# What the exercise asks:
Copy the data exactly, pictures aside.

# Dataset records:
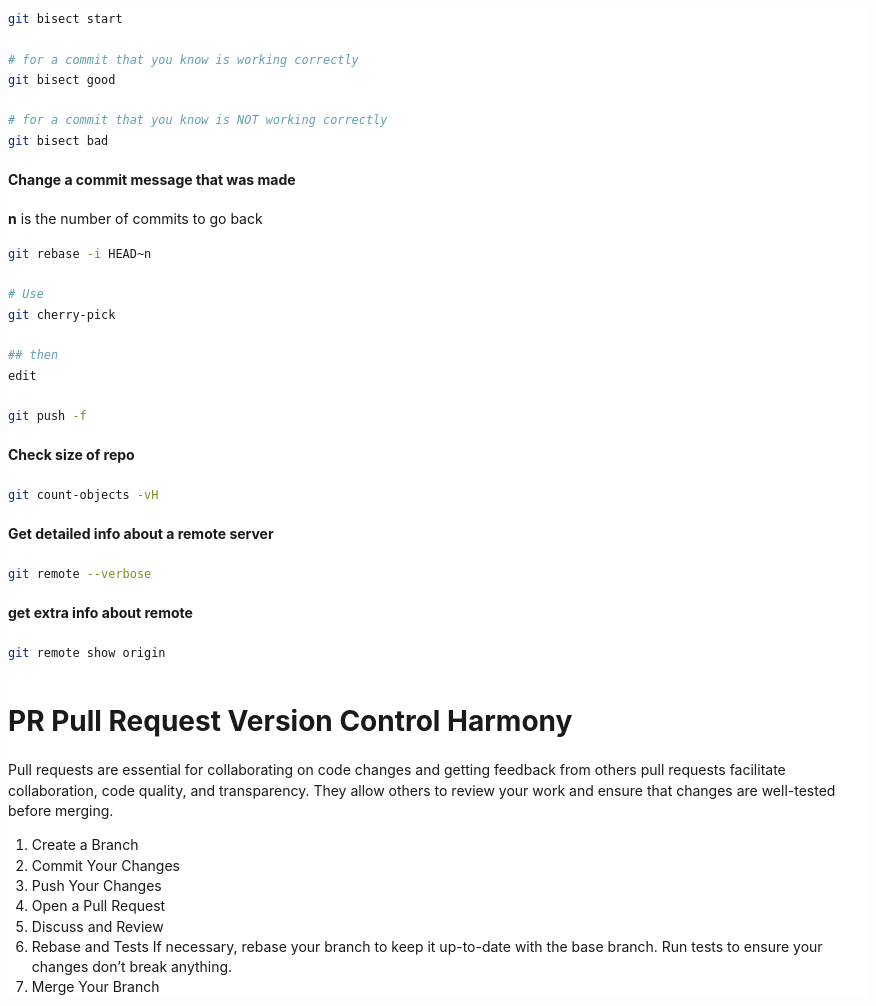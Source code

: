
 ```bash
git bisect start

# for a commit that you know is working correctly
git bisect good

# for a commit that you know is NOT working correctly
git bisect bad
```

#### Change a commit message that was made
**n** is the number of commits to go back
```bash
git rebase -i HEAD~n

# Use
git cherry-pick

## then
edit

git push -f
```

#### Check size of repo
```bash
git count-objects -vH
```

#### Get detailed info about a remote server
```bash
git remote --verbose
```

#### get extra info about remote
```bash
git remote show origin
```

# PR Pull Request Version Control Harmony
Pull requests are essential for collaborating on code changes and getting feedback from others
pull requests facilitate collaboration, code quality, and transparency. They allow others to review your work and ensure that changes are well-tested before merging.

1. Create a Branch
1. Commit Your Changes
1. Push Your Changes
1. Open a Pull Request
1. Discuss and Review
1. Rebase and Tests
If necessary, rebase your branch to keep it up-to-date with the base branch.
Run tests to ensure your changes don’t break anything.
1. Merge Your Branch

# Solution:
Source code

:
 ```bash
git bisect start

# for a commit that you know is working correctly
git bisect good

# for a commit that you know is NOT working correctly
git bisect bad
```

#### Change a commit message that was made
**n** is the number of commits to go back
```bash
git rebase -i HEAD~n

# Use
git cherry-pick

## then
edit

git push -f
```

#### Check size of repo
```bash
git count-objects -vH
```

#### Get detailed info about a remote server
```bash
git remote --verbose
```

#### get extra info about remote
```bash
git remote show origin
```

# PR Pull Request Version Control Harmony
Pull requests are essential for collaborating on code changes and getting feedback from others
pull requests facilitate collaboration, code quality, and transparency. They allow others to review your work and ensure that changes are well-tested before merging.

1. Create a Branch
1. Commit Your Changes
1. Push Your Changes
1. Open a Pull Request
1. Discuss and Review
1. Rebase and Tests
If necessary, rebase your branch to keep it up-to-date with the base branch.
Run tests to ensure your changes don’t break anything.
1. Merge Your Branch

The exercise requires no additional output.